日本人の小児の食物繊維摂取量は、3~5 歳及び小中学生について報告がある 71,72)。3~5 歳男児に
おける中央値は 8.7 g/日、女児は 8.5 g/日 71)であり、小学校 3 年生男児 12.1 g/日、女児 11.5 g/日、中学
校 2 年生男児 15.3 g/日、女児 15.8 g/日であった 72)。3 歳未満の小児については、我が国における摂取
実態の詳細は明らかになっておらず、目標量を算定する根拠が乏しいことから、3~17 歳に限って成
人と同じ方法で目標量を算出した。なお、算出された目標量よりも現在の摂取量の中央値が多い場合
には、現在の摂取量の中央値を目標量とした。

5-5 ビタミンD
母乳栄養児でのビタミンD不足は、国際的に課題となっている 73)。我が国でも、母乳栄養児でビタ
ミンD不足によるくる病及び低カルシウム血症の発症が報告されている 74,75)。また、新生児の頭蓋癆
(頭蓋骨の石灰化不良)には季節変動が見られ、在胎中の日照時間に関連することが示されている 76)。

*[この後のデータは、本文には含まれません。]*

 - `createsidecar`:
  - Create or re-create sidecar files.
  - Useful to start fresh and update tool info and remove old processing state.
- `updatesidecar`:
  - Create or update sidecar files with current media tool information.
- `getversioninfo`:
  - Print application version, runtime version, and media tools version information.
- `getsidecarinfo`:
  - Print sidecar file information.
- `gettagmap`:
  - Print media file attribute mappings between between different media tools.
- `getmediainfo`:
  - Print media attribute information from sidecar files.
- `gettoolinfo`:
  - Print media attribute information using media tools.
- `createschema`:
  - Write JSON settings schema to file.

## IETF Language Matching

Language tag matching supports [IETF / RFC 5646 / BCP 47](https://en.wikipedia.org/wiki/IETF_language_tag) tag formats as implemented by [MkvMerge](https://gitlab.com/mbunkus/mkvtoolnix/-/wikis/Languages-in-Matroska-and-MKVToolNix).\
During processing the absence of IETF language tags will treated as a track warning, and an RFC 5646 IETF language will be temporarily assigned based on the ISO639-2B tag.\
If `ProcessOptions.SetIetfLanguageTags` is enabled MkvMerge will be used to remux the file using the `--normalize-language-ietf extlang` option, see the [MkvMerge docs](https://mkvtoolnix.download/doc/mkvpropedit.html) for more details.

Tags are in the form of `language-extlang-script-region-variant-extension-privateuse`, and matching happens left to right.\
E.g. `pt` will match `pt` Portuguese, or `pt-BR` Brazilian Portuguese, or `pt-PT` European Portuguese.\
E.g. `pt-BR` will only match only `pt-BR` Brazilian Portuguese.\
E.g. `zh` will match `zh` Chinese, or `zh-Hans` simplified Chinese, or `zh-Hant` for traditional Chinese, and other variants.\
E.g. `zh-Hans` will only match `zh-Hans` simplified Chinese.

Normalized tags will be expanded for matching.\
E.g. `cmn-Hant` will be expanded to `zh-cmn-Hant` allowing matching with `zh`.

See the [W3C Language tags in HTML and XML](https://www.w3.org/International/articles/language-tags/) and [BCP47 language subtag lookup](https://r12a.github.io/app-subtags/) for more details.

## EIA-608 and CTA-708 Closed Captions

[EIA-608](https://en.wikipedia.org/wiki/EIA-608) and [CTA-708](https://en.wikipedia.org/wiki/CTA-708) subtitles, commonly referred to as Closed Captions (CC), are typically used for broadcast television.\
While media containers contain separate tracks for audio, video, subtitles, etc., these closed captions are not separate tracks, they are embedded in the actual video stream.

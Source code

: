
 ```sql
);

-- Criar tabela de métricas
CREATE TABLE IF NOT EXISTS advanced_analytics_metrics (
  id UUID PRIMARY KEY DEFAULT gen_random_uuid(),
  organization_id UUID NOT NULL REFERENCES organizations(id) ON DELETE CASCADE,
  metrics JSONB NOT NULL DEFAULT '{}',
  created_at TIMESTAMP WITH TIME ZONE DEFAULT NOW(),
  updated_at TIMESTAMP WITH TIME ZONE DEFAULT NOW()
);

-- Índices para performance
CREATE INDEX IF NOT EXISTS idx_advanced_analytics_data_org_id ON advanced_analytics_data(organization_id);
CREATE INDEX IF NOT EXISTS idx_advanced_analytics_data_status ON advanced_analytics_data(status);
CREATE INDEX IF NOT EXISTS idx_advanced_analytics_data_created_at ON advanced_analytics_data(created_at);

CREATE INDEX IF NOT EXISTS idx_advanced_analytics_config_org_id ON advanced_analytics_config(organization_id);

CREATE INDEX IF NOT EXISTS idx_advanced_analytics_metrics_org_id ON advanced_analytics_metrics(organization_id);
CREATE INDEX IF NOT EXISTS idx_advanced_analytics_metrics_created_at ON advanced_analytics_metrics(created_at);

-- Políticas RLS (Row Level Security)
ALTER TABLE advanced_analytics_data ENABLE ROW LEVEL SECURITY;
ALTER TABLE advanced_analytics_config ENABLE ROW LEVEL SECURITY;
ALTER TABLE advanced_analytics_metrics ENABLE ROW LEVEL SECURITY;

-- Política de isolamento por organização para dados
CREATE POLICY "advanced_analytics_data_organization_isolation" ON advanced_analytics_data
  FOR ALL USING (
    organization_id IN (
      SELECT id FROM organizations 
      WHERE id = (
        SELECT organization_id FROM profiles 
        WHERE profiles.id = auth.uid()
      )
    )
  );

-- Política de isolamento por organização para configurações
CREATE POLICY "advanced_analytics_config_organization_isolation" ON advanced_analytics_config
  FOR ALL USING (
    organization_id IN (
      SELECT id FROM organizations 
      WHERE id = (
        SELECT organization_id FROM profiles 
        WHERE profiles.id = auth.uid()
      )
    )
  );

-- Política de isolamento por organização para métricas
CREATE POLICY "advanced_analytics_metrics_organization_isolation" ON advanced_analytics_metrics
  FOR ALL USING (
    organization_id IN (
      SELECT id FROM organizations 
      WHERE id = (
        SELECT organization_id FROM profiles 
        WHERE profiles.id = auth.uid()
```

これらの報告を受けて、日本小児内分泌学会の「ビタミンD欠乏性くる病・低カルシウム血症の診断
の手引き」では、ビタミンD欠乏の危険因子として、完全母乳栄養、母親のビタミンD欠乏、日光曝
露不足が挙げられている 77)。したがって、乳児の目安量は、母乳に含まれるビタミンⅮ量から算定す
ると不足を回避するのは困難であるため、くる病防止に必要な量 78)として定めた。また、「離乳・授
乳の支援ガイド」では、母乳育児を行っている場合、生後 5~6 か月を目安として離乳を開始すると
ともに、ビタミンDの供給源となる食品を積極的に摂取するなど、離乳の進行を踏まえてそれらの食
品を意識的に取り入れることを推奨している 79)。欧米人を対象とした研究では、6 か月児で、血中 25ヒドロキシビタミンD値を正常下限に維持するためには、帽子なしの着衣状態で週 2 時間、おむつの
み着用した状態で週 30 分の日光照射が必要であると報告している 80)。